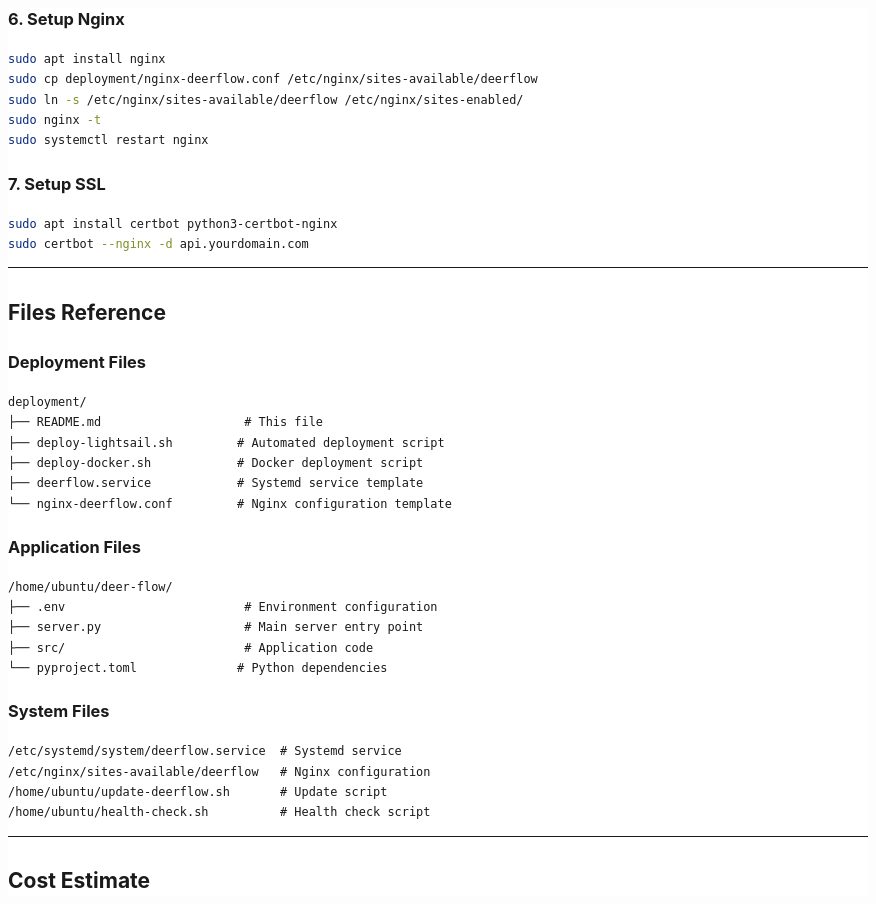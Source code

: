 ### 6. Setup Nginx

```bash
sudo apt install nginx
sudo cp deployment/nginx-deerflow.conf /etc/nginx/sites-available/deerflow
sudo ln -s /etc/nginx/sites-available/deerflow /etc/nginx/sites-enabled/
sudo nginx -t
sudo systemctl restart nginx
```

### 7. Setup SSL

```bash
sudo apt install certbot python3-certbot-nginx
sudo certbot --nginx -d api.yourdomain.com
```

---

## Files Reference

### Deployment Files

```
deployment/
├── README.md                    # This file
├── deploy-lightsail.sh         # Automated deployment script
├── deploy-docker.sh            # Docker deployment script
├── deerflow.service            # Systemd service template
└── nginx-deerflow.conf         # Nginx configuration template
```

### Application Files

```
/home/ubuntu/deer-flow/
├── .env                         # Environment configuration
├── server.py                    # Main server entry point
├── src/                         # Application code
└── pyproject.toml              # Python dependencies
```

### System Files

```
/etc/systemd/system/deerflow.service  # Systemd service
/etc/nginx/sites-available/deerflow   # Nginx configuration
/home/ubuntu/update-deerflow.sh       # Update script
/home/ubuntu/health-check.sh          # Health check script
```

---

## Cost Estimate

========================================================================

**Try it**
A line qualifies when it holds the word "Application"; report all qualifying lines from the records above.

**Solution to this problem**
### Application Files
├── src/                         # Application code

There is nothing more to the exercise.